After you prioritize which
applications should be part of your DR plans, you need to fully
understand what must be included in recovery to ensure that these
priority applications are fully functional. The best way is to take a
data-centric approach, which focuses on what data is needed to bring up
the application. Data comes in many flavors, as Figure 7 shows:
Metadata— The data that describes structures, files, XSDs, and so on that the applications, middleware, or back end needs.
Configuration data— The data that the application needs to define what it must do, or the middleware needs to execute with, and so on.
Application data values— The data itself within your database files that represents the transactional data in your systems.
As just mentioned, you
first identify which applications you must include in your DR plans,
and then you must make sure you back up and are able to recover that
application’s data
(metadata, configuration data, and application data).
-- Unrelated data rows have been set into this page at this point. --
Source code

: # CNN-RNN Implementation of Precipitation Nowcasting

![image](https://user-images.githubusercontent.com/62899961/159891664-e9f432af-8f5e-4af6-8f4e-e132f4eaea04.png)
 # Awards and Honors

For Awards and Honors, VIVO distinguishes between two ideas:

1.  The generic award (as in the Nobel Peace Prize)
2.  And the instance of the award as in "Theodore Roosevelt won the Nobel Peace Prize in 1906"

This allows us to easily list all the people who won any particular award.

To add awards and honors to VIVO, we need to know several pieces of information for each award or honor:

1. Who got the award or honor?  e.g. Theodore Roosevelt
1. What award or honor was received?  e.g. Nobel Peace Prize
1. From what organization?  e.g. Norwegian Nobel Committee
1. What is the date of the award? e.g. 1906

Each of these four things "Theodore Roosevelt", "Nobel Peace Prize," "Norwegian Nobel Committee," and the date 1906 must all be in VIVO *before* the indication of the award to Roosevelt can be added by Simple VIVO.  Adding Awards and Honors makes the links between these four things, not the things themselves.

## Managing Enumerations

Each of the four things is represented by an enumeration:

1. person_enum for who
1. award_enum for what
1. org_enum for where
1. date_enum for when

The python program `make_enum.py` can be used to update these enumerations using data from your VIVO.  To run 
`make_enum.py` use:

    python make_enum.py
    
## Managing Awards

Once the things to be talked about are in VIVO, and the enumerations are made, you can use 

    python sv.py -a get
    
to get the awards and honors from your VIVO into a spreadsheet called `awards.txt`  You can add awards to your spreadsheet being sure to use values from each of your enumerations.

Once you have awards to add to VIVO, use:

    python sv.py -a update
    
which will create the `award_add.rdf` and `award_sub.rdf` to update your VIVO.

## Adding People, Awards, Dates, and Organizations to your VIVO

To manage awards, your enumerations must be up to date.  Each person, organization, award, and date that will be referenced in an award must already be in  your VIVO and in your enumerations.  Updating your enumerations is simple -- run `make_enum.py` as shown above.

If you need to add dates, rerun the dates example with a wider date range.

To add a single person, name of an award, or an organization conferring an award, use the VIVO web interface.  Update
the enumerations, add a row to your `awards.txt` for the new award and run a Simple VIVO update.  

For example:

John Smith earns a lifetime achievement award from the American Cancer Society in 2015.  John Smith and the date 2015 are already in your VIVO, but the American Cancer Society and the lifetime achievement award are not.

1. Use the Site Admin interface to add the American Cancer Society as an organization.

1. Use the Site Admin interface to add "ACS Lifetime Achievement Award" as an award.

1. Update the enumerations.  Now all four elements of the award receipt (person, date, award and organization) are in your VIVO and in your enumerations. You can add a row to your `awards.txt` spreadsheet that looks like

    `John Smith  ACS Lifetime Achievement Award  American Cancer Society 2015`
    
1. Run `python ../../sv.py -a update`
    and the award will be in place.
As part of this
exercise, you must determine how tightly or loosely coupled the data is
to other applications. In other words (as you can also see in Figure 7),
if on the back-end tier, Database A has the orders transactions and
Database B has the invoicing data, both must be included in the DR
plans (because they are tightly coupled). In addition, you must also
know how tightly or loosely coupled the application stack components
are with each layer. In other words (again looking at Figure 7),
if the ERP application (in the application tier) requires some type of
middleware to be present to handle all its messaging, that middleware
tier component is tightly coupled with the ERP application and so on.